1752: Cancer Risk in Patients with Rheumatic Diseases Exposed to Different Biologic and Targeted Synthetic DMARDs in Real World Clinical Practice: Data from BIOBADASER

Isabel Castrejon¹, Juan Molina², Carolina Perez-Garcia³, Paloma Vela-Casampere⁴, Cesar Diaz-Torne⁵, Cristina Bohorquez⁶, Juan Maria Blanco-Madrigal⁷ and Fernando Sanchez-Alonso⁸, ¹Hospital Universitario Gregorio Marañón, Madrid, Spain, ²Hospital General Universitario Gregorio Marañón, Madrid, Spain, ³Department of Rheumatology, Hospital del Mar, Barcelona, Spain, ⁴Hospital General Universitario Alicante, Alicante, Spain, ⁵Department of Rheumatology, Hospital de la Santa Creu i Sant Pau, Barcelona, Spain, ⁶University Hospital Príncipe de Asturias, Immune System Diseases-Rheumatology Service, Alcalá de Henares, Madrid, Spain, ⁷Department of Rheumatology, Hospital de Basurto, Bilbao, Spain, ⁸Instituto de Investigación Sanitaria Gregorio Marañón (IiSGM), Madrid, Spain

Background/Purpose: Extensive evidence has confirmed no increased risk of cancer associated to either conventional synthetic DMARDs or anti-TNF in patients with rheumatic diseases.
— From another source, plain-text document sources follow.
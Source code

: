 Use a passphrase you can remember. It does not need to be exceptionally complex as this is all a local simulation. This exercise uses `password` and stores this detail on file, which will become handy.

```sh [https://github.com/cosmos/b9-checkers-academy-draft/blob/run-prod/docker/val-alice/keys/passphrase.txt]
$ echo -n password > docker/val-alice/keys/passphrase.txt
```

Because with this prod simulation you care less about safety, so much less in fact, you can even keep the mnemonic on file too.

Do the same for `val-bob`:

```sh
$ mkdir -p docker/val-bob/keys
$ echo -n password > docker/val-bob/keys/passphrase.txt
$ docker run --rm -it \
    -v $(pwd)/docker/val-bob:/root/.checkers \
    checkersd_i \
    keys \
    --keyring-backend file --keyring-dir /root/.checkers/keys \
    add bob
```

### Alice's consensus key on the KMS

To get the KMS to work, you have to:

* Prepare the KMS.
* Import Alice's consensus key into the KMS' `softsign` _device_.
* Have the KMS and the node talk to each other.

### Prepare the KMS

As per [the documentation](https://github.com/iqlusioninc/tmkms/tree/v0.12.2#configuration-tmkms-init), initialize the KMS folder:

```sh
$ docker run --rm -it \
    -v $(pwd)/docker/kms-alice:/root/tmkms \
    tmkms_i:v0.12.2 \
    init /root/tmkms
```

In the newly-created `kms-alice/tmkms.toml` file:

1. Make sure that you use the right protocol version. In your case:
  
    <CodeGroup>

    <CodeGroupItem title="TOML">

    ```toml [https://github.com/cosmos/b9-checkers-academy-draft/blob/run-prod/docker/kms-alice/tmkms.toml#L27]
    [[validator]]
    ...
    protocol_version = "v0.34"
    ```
The risk of cancer in biologic (bDMARDs) different to anti-TNF and targeted synthetic (tsDMARDs) is considerably less investigated. As new therapies are emerging, more data in real-world registries are needed to confirm safety in other treatment groups. Our objective was to compare the risk of cancer of tsDMARDs and other bDMARDs versus anti-TNF in patients with rheumatic diseases.

Methods: Data of patients enrolled in the biologics register BIOBADASER 3.0 up to October 2021 with the start of any bDMARD or tsDMARD were analyzed. For each group, demographic and clinical variables were estimated. Changes to therapy and occurrence of serious adverse events collected annually. Incident cancer was defined as any cancer during the exposure classified according to Meddra dictionary (version 19.0) leading to therapy discontinuation. Incidence rate ratios of cancer per 1000 patients-year (PYs) and 95% confidence interval were estimated. Incidence rate ratio was calculated to compare risk for each group versus anti-TNF.
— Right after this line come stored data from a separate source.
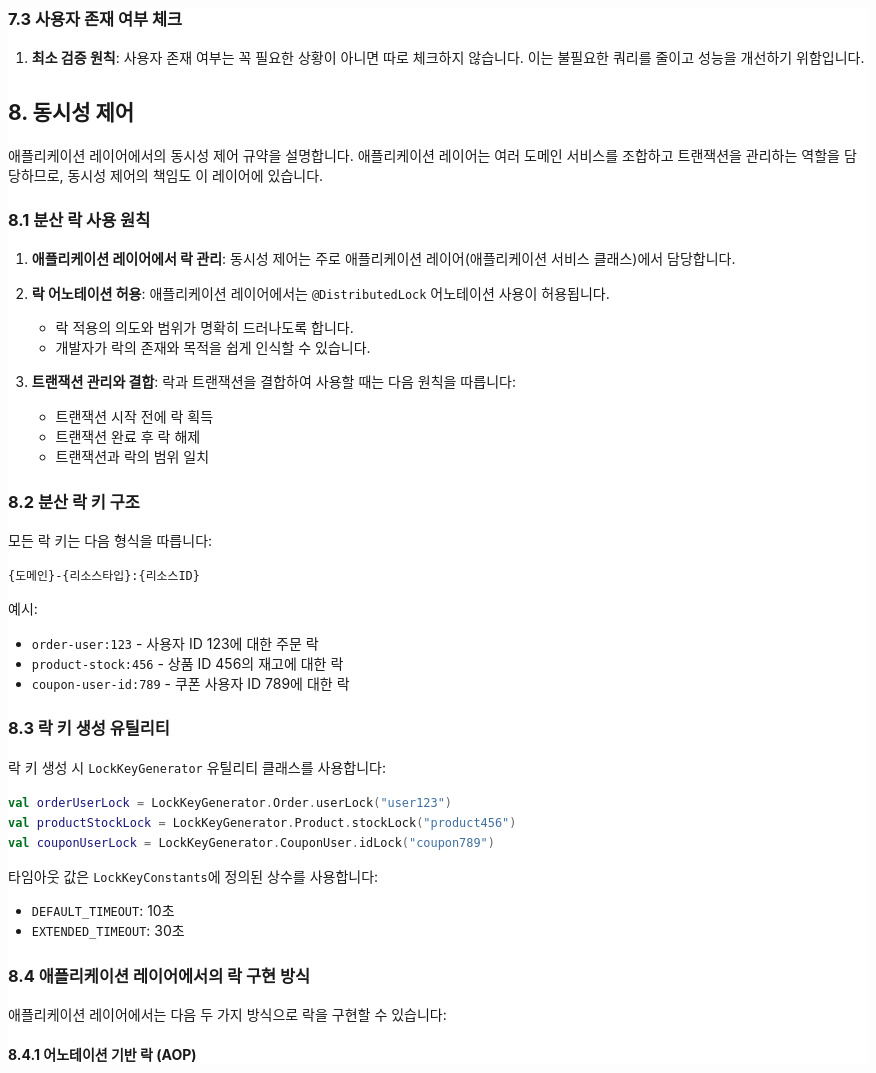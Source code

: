### 7.3 사용자 존재 여부 체크

1. **최소 검증 원칙**: 사용자 존재 여부는 꼭 필요한 상황이 아니면 따로 체크하지 않습니다. 이는 불필요한 쿼리를 줄이고 성능을 개선하기 위함입니다.

## 8. 동시성 제어

애플리케이션 레이어에서의 동시성 제어 규약을 설명합니다. 애플리케이션 레이어는 여러 도메인 서비스를 조합하고 트랜잭션을 관리하는 역할을 담당하므로, 동시성 제어의 책임도 이 레이어에 있습니다.

### 8.1 분산 락 사용 원칙

1. **애플리케이션 레이어에서 락 관리**: 동시성 제어는 주로 애플리케이션 레이어(애플리케이션 서비스 클래스)에서 담당합니다.

2. **락 어노테이션 허용**: 애플리케이션 레이어에서는 `@DistributedLock` 어노테이션 사용이 허용됩니다.
   - 락 적용의 의도와 범위가 명확히 드러나도록 합니다.
   - 개발자가 락의 존재와 목적을 쉽게 인식할 수 있습니다.

3. **트랜잭션 관리와 결합**: 락과 트랜잭션을 결합하여 사용할 때는 다음 원칙을 따릅니다:
   - 트랜잭션 시작 전에 락 획득
   - 트랜잭션 완료 후 락 해제
   - 트랜잭션과 락의 범위 일치

### 8.2 분산 락 키 구조

모든 락 키는 다음 형식을 따릅니다:

```
{도메인}-{리소스타입}:{리소스ID}
```

예시:
- `order-user:123` - 사용자 ID 123에 대한 주문 락
- `product-stock:456` - 상품 ID 456의 재고에 대한 락
- `coupon-user-id:789` - 쿠폰 사용자 ID 789에 대한 락

### 8.3 락 키 생성 유틸리티

락 키 생성 시 `LockKeyGenerator` 유틸리티 클래스를 사용합니다:

```kotlin
val orderUserLock = LockKeyGenerator.Order.userLock("user123")
val productStockLock = LockKeyGenerator.Product.stockLock("product456")
val couponUserLock = LockKeyGenerator.CouponUser.idLock("coupon789")
```

타임아웃 값은 `LockKeyConstants`에 정의된 상수를 사용합니다:
- `DEFAULT_TIMEOUT`: 10초
- `EXTENDED_TIMEOUT`: 30초

### 8.4 애플리케이션 레이어에서의 락 구현 방식

애플리케이션 레이어에서는 다음 두 가지 방식으로 락을 구현할 수 있습니다:

#### 8.4.1 어노테이션 기반 락 (AOP)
Results: We identified 271 cancers in BIOBADASER 3.0, corresponding to a cancer incident rate of 7.4 (6.5-8.3) per 1000 PY of exposure. Patients exposed to anti-TNF and anti-IL17 were younger, with lower disease duration and comorbidity vs other groups. Proportionally more malignancies were identified in the CTLA-4 Ig group (3.4%) versus the anti-TNF group (2.9%). The interval between initiation of therapy and cancer was similar between groups. The rates of incident cancer ranged between 2.6 events/1000 PY in the anti-IL17 group and 15.3 events/1000 PY in the CTLA-4 Ig group. The rate of cancer did not differ significantly in patients exposed to JAKi [0.8 (95% CI 0.4-1.5)], anti CD20 [1.1 (95% CI 0.6-1.8)], or anti-IL6 [1.3 (95% CI 0.9-1.9)] versus anti-TNF; it was significantly lower in patients exposed to anti-Il17 [0.4 (95% CI 0.2-0.9)], and significantly higher in CTLA-4 Ig [2.2 (95% CI 1.4-3.2)]. The most frequent malignancy was non-melanoma skin cancer, followed by solid cancer (breast cancer and lung cancer).

Conclusion: Rates of incident cancer did not differ between patients treated with anti-TNF and other bDMARDs or tsDMARDs, with the possible exception of a potential increased risk in patients treated with anti-CTLA-4, but they were older and presented higher comorbidity.

Disclosures: I. Castrejon, None; J. Molina, None; C. Perez-Garcia, None; P. Vela-Casampere, None; C. Diaz-Torne, None; C. Bohorquez, None; J. Blanco-Madrigal, None; F. Sanchez-Alonso, None.